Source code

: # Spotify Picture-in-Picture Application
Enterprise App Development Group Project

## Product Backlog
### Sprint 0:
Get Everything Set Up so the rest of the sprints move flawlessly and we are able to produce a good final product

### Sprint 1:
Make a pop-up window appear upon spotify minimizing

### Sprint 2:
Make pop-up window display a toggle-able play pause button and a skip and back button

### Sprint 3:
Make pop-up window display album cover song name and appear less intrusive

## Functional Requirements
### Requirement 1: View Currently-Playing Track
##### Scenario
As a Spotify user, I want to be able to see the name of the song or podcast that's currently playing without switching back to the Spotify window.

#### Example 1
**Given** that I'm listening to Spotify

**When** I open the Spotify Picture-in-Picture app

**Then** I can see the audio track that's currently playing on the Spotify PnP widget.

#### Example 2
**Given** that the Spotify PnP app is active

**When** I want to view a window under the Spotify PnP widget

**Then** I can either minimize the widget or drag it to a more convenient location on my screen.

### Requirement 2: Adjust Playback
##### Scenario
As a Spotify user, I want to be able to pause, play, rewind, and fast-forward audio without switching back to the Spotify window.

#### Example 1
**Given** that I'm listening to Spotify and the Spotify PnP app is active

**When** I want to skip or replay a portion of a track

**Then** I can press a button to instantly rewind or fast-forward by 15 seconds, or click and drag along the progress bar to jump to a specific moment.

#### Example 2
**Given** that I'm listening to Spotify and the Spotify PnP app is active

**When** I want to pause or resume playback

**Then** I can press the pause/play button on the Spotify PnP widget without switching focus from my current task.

--------

• EXERCISE:
Beginning with the first line of the listing above, print each line exactly until you have printed the line that contains "the Spotify Picture-in-Picture app".

• RESPONSE TO THE TASK:
Source code

: # Spotify Picture-in-Picture Application
Enterprise App Development Group Project

## Product Backlog
### Sprint 0:
Get Everything Set Up so the rest of the sprints move flawlessly and we are able to produce a good final product

### Sprint 1:
Make a pop-up window appear upon spotify minimizing

### Sprint 2:
Make pop-up window display a toggle-able play pause button and a skip and back button

### Sprint 3:
Make pop-up window display album cover song name and appear less intrusive

## Functional Requirements
### Requirement 1: View Currently-Playing Track
##### Scenario
As a Spotify user, I want to be able to see the name of the song or podcast that's currently playing without switching back to the Spotify window.

#### Example 1
**Given** that I'm listening to Spotify

**When** I open the Spotify Picture-in-Picture app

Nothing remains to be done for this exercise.